Assignment:
Go through the data below and return each line where the string "were" appears.

Items from a data source
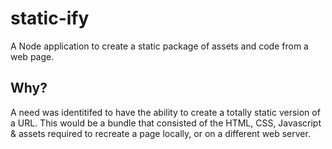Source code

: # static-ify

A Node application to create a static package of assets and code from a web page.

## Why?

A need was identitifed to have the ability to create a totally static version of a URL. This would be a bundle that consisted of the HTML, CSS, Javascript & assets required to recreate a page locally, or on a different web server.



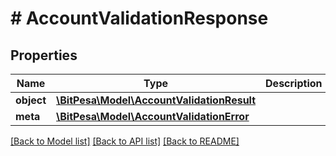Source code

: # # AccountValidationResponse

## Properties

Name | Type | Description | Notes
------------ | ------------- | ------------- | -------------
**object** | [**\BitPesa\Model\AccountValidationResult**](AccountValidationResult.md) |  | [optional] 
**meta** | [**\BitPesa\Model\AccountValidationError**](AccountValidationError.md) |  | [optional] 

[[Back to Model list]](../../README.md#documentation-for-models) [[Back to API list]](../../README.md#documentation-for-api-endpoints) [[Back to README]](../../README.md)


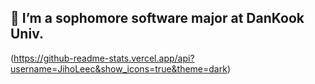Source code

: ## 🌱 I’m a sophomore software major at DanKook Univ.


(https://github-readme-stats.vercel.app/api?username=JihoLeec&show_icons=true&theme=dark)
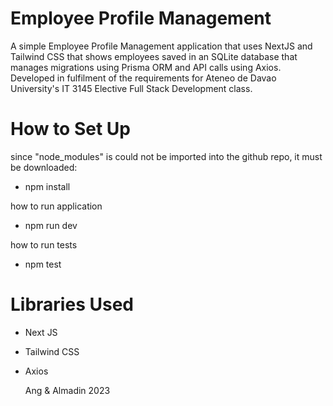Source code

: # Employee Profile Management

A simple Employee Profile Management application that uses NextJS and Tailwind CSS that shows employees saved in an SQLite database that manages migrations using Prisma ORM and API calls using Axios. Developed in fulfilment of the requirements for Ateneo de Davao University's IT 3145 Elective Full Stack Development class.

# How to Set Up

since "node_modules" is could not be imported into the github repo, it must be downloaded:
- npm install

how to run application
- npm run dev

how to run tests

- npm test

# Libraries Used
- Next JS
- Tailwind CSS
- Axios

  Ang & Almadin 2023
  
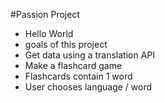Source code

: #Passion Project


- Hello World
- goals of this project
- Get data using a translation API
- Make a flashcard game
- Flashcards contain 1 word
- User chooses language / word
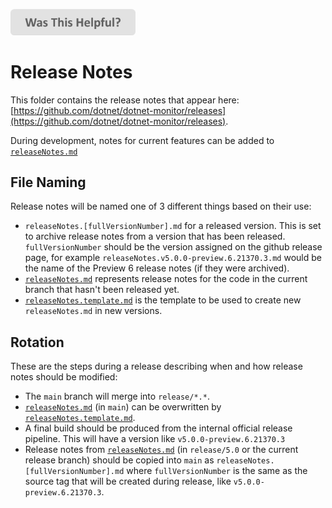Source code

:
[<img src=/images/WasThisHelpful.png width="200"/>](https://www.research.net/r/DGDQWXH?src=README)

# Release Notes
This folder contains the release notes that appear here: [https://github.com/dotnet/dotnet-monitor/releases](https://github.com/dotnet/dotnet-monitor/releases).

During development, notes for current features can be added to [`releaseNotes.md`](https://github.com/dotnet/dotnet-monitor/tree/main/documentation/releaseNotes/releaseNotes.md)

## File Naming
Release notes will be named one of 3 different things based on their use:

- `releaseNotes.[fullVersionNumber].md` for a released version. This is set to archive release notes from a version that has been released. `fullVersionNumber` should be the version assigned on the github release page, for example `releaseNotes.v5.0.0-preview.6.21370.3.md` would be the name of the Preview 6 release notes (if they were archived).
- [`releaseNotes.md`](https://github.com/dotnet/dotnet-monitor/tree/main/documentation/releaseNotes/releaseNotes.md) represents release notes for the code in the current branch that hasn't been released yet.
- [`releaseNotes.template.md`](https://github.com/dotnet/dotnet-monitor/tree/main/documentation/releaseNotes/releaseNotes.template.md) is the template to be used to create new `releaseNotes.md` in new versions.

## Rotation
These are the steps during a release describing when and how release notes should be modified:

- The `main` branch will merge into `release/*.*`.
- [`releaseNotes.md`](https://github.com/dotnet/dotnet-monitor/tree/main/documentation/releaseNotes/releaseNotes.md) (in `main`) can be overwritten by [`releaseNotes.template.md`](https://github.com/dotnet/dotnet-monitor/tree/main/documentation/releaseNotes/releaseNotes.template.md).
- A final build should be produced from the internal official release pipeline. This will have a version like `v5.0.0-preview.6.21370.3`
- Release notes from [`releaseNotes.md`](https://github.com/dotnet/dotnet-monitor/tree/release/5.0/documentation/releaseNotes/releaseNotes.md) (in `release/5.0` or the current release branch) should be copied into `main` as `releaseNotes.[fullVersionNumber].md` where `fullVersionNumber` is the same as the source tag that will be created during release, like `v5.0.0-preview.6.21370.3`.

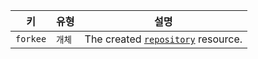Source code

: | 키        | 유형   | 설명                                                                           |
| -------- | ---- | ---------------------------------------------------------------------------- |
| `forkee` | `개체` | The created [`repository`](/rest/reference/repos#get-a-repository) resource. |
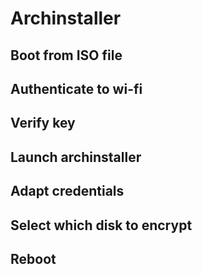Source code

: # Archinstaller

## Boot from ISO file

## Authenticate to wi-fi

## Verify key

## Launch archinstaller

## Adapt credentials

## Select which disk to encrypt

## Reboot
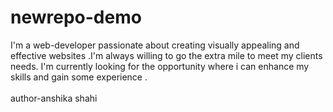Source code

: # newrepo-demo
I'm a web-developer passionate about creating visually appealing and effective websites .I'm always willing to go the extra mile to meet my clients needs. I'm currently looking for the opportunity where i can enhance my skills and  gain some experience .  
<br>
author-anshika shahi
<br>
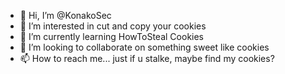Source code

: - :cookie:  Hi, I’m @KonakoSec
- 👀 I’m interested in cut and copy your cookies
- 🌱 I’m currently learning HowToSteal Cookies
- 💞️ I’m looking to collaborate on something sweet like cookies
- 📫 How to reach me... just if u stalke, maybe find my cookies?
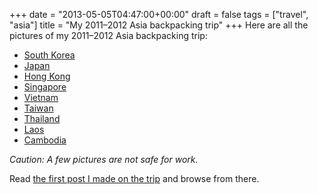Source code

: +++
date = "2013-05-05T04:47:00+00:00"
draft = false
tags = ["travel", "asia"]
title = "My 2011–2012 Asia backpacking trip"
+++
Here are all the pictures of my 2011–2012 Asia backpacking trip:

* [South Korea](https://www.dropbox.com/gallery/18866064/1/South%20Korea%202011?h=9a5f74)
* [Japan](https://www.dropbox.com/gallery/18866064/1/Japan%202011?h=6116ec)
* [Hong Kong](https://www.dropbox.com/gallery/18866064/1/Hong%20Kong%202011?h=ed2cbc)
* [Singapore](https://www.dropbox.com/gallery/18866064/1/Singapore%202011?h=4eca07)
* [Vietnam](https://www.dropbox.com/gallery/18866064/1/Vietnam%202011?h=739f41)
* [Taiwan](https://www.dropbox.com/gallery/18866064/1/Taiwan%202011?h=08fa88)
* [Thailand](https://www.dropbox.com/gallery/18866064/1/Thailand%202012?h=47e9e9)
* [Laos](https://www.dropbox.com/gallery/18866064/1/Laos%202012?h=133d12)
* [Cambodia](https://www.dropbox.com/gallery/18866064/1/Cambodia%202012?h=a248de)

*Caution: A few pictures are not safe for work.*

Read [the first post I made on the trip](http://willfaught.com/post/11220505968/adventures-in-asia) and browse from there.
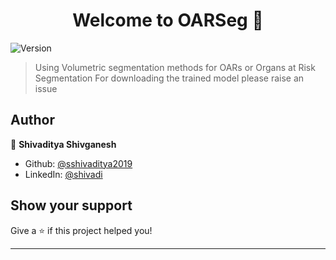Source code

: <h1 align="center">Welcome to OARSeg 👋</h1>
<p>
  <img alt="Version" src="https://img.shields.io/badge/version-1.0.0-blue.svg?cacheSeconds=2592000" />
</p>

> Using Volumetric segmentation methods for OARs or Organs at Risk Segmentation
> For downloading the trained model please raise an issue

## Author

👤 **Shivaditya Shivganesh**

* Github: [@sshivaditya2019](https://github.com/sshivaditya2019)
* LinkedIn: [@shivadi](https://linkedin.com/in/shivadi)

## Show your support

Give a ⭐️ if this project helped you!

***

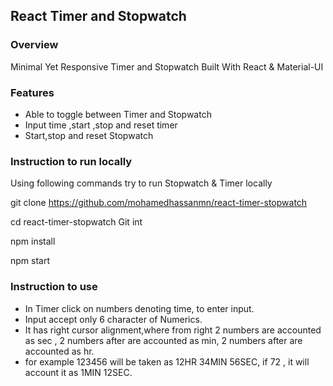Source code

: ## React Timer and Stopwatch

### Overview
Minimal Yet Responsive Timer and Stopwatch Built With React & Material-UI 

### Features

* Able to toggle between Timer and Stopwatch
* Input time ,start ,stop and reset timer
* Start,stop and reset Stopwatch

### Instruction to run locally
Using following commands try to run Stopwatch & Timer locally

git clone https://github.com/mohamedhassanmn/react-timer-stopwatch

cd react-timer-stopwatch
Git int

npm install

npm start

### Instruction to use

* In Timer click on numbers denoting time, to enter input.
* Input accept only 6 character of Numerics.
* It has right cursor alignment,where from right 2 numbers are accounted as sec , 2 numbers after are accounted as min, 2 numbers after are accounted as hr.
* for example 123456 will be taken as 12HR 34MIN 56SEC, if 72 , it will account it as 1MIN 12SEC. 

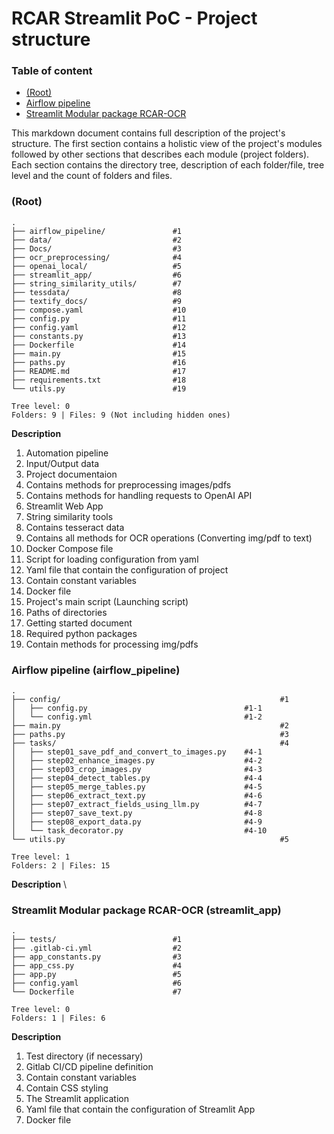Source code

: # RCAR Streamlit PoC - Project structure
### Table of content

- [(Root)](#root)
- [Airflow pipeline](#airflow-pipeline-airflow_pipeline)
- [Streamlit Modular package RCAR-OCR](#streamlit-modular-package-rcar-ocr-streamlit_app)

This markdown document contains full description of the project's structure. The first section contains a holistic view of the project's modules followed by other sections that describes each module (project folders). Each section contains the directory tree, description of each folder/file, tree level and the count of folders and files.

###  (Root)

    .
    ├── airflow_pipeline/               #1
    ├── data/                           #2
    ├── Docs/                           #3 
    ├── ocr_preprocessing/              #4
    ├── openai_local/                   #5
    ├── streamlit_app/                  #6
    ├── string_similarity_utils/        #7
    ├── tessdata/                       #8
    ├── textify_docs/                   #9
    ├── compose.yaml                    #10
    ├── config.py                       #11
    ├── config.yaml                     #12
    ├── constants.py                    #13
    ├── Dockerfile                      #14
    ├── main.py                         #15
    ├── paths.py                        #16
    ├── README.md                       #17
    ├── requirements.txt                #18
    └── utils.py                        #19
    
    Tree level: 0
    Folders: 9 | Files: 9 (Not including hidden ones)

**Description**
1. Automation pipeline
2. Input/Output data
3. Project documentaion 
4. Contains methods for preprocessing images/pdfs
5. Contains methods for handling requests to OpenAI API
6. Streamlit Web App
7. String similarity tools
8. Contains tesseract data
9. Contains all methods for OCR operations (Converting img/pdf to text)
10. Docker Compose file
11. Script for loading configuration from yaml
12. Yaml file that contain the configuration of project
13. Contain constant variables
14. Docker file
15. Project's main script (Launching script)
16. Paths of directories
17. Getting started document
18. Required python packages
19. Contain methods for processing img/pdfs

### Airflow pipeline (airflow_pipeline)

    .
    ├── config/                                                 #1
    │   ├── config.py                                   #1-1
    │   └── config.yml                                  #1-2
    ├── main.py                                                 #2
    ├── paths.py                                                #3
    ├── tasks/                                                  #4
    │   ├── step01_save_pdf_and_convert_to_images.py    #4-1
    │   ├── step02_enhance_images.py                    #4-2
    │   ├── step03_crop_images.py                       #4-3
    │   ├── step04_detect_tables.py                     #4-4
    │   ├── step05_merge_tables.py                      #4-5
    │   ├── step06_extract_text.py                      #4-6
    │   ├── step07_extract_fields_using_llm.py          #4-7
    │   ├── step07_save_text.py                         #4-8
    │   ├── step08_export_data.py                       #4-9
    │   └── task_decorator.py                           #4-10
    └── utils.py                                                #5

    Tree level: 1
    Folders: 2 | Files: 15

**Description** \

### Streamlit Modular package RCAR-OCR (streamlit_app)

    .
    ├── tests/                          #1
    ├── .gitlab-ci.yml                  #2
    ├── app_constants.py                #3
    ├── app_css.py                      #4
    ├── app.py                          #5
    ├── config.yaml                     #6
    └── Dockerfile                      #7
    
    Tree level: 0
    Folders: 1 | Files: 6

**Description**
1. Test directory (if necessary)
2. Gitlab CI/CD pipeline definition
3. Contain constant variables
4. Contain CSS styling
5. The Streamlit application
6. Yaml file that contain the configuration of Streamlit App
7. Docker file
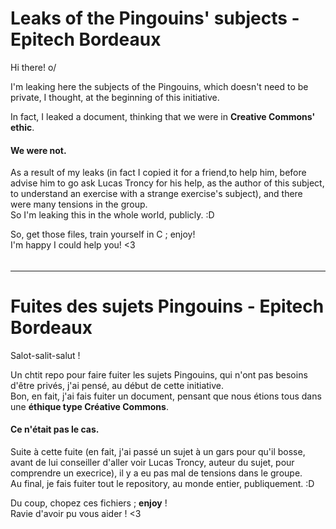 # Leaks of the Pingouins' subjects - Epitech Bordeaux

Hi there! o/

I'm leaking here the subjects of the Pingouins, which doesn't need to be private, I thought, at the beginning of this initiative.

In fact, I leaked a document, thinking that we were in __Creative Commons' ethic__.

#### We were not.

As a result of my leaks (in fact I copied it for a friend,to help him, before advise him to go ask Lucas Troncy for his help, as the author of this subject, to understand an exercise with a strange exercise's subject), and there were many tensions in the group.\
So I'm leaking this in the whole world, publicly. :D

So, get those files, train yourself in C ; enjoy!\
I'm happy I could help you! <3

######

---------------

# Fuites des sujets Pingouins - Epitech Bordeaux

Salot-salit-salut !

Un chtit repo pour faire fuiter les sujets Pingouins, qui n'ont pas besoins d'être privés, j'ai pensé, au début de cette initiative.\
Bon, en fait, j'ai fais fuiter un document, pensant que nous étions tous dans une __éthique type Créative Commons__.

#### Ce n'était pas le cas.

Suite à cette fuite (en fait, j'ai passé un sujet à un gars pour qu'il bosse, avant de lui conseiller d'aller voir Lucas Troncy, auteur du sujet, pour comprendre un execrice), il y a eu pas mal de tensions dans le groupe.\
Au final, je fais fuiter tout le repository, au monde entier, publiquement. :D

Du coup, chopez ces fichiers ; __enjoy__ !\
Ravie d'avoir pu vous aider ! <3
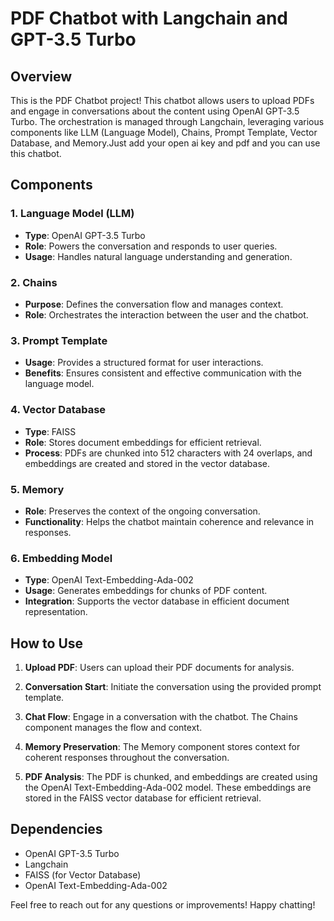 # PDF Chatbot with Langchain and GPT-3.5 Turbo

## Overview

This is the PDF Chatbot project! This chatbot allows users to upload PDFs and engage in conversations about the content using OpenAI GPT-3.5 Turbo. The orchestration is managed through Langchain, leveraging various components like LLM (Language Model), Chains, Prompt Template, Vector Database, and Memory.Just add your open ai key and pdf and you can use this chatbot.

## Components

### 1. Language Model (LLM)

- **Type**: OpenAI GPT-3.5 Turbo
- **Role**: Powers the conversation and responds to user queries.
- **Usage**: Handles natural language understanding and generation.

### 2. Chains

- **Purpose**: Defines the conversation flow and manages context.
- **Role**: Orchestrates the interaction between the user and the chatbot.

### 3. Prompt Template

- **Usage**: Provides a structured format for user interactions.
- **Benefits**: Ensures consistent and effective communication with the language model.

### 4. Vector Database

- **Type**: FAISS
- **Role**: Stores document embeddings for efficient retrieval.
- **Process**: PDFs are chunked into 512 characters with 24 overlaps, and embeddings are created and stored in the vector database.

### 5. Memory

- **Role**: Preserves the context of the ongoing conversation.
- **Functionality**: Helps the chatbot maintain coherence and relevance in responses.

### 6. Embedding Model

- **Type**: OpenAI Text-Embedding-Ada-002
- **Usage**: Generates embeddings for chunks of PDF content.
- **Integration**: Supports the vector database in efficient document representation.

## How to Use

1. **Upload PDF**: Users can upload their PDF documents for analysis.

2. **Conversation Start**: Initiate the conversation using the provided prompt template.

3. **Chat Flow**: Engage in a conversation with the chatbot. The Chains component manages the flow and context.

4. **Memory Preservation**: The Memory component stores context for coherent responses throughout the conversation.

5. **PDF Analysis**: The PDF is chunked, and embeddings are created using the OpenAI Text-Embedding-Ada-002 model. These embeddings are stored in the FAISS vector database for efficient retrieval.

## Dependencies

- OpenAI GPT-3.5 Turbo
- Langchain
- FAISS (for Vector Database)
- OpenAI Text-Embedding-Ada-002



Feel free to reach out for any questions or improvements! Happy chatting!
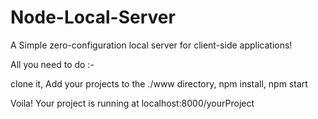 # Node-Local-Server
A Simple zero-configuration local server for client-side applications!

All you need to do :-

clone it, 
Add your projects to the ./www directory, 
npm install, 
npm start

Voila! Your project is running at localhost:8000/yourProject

Answer to the exercise:
- `releaseNotes.[fullVersionNumber].md` for a released version. This is set to archive release notes from a version that has been released. `fullVersionNumber` should be the version assigned on the github release page, for example `releaseNotes.v5.0.0-preview.6.21370.3.md` would be the name of the Preview 6 release notes (if they were archived).
In fact, I leaked a document, thinking that we were in __Creative Commons' ethic__.
#### We were not.
As a result of my leaks (in fact I copied it for a friend,to help him, before advise him to go ask Lucas Troncy for his help, as the author of this subject, to understand an exercise with a strange exercise's subject), and there were many tensions in the group.\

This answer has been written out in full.